__TASK DETAILS__:
Search the records for "step". Report every line where it occurs.

■ ■ ■ ■ ■

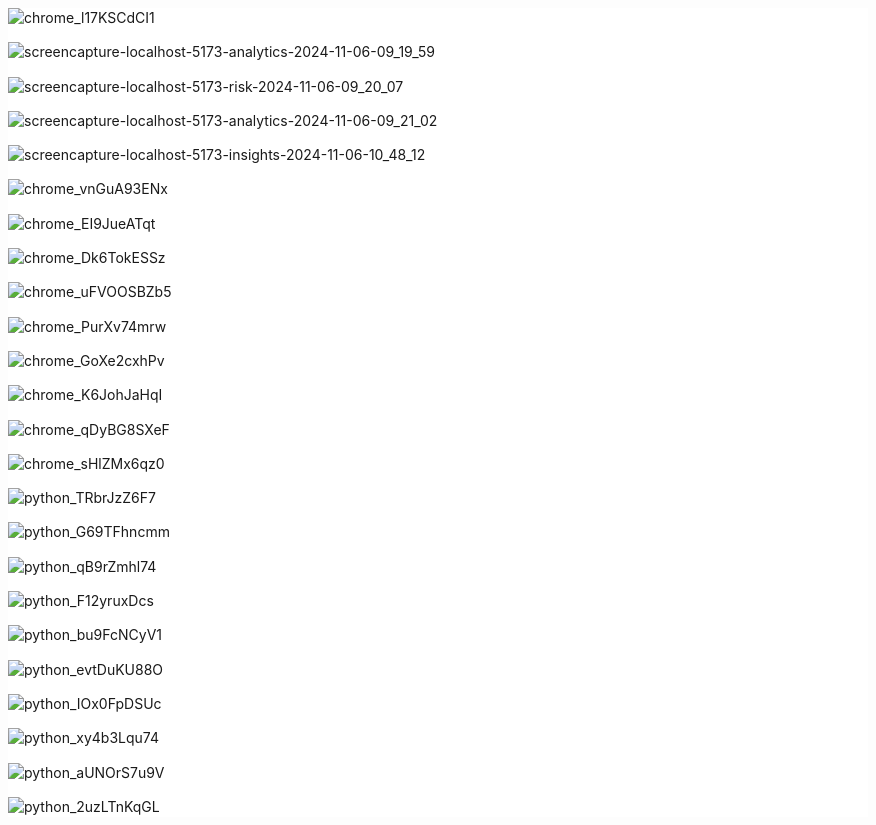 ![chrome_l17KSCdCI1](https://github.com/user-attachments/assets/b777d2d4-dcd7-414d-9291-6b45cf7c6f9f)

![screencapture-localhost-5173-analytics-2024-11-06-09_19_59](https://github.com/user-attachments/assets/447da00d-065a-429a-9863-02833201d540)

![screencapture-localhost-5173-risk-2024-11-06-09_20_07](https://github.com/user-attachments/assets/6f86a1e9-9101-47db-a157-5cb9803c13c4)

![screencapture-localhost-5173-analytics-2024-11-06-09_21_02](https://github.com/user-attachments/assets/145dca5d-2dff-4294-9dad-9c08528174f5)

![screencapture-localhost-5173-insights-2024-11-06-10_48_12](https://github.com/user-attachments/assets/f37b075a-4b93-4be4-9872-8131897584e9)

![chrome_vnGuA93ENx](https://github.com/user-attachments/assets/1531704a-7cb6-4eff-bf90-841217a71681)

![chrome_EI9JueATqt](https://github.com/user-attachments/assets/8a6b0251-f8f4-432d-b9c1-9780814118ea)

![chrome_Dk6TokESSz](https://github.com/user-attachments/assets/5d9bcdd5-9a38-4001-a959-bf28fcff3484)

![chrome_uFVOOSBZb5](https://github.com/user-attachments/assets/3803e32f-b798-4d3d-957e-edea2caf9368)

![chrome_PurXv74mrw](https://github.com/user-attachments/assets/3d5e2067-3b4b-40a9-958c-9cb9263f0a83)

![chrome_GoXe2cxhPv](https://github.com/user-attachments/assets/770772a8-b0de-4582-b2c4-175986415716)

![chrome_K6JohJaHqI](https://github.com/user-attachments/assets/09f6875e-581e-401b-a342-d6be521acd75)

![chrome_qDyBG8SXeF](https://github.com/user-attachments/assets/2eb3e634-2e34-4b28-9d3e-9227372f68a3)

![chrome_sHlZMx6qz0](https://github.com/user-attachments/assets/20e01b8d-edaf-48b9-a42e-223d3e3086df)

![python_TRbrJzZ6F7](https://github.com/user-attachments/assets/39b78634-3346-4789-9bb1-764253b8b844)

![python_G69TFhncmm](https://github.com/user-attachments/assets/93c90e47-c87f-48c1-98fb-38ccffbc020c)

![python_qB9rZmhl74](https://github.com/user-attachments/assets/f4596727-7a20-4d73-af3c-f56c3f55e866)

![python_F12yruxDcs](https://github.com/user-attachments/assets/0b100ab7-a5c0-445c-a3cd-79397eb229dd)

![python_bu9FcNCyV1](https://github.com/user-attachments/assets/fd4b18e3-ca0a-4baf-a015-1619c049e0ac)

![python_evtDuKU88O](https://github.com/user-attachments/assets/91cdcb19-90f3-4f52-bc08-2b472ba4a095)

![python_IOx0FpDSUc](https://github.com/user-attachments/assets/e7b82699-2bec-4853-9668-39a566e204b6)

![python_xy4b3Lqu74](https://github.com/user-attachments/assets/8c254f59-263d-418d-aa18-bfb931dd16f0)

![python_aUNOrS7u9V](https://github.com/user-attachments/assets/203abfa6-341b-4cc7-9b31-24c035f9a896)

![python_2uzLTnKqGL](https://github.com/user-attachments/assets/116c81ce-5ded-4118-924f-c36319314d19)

■ ■ ■ ■ ■

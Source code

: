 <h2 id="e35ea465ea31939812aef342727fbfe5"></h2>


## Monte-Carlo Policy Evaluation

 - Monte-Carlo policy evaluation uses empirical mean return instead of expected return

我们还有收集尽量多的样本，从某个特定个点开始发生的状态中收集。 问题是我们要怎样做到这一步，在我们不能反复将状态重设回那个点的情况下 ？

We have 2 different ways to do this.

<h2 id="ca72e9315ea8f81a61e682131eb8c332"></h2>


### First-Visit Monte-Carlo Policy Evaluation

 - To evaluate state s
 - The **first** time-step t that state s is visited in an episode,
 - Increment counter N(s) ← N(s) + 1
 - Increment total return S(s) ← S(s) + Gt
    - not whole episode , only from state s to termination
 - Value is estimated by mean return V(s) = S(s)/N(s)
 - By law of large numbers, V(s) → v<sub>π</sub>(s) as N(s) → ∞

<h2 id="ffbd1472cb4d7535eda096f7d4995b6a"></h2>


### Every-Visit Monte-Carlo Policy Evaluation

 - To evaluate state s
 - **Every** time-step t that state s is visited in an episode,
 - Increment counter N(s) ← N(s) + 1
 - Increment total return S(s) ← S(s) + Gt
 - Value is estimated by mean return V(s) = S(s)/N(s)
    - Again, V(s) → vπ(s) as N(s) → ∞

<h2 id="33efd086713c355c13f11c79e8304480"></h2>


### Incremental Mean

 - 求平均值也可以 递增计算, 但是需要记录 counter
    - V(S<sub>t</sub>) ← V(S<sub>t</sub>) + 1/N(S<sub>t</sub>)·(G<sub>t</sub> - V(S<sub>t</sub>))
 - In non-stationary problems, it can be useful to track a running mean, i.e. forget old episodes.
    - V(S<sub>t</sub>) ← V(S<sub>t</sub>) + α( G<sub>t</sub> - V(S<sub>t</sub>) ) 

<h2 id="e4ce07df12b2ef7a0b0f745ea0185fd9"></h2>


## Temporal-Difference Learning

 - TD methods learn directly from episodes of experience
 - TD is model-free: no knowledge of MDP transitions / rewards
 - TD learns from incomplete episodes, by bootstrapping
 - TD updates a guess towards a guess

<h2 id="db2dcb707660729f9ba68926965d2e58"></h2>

■ ■ ■ ■ ■

__SOLUTION__:
 - The **first** time-step t that state s is visited in an episode,
 - **Every** time-step t that state s is visited in an episode,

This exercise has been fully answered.